• Work to be completed
Print, exactly as they appear in the listing below, the lines from the line with "[scrapy/scrapy: Scrapy, a" to the line with "功能：在中日韩语字符和数字字母之间添加空格。", with both end lines kept.
———
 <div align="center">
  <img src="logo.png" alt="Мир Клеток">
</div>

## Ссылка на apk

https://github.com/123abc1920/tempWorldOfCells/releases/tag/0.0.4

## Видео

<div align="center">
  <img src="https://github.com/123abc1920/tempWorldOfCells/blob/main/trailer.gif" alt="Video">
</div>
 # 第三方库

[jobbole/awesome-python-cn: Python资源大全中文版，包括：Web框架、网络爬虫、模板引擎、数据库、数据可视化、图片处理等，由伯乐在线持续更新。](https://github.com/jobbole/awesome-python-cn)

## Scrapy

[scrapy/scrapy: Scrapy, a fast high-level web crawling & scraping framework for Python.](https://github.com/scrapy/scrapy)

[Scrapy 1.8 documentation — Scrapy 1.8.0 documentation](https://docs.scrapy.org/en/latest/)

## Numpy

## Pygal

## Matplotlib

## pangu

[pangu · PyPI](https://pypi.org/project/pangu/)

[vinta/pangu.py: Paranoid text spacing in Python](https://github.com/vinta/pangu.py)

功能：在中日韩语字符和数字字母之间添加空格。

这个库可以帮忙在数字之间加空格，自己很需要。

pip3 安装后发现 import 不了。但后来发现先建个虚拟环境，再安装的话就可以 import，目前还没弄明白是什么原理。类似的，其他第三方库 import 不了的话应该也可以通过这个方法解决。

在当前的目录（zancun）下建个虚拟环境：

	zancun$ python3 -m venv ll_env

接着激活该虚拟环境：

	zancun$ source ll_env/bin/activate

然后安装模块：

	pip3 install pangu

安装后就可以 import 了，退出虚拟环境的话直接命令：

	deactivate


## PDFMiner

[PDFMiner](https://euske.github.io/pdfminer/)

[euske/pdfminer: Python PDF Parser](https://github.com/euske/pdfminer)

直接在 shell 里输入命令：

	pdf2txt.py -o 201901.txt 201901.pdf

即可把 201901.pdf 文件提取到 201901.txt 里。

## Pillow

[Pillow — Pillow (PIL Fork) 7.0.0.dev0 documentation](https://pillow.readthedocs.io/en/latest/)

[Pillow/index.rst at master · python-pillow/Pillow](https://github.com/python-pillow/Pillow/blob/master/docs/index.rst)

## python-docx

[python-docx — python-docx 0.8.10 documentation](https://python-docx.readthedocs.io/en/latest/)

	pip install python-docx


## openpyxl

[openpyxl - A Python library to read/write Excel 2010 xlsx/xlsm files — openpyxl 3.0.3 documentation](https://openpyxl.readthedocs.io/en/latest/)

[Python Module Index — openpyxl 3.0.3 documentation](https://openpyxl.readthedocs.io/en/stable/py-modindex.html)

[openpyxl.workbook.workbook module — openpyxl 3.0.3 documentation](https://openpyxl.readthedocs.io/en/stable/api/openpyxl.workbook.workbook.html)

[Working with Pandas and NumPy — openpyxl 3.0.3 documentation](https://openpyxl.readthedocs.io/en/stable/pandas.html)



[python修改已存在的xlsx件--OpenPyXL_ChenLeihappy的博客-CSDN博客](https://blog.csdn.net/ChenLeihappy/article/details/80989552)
———
• Solution to this problem
[scrapy/scrapy: Scrapy, a fast high-level web crawling & scraping framework for Python.](https://github.com/scrapy/scrapy)

[Scrapy 1.8 documentation — Scrapy 1.8.0 documentation](https://docs.scrapy.org/en/latest/)

## Numpy

## Pygal

## Matplotlib

## pangu

[pangu · PyPI](https://pypi.org/project/pangu/)

[vinta/pangu.py: Paranoid text spacing in Python](https://github.com/vinta/pangu.py)

功能：在中日韩语字符和数字字母之间添加空格。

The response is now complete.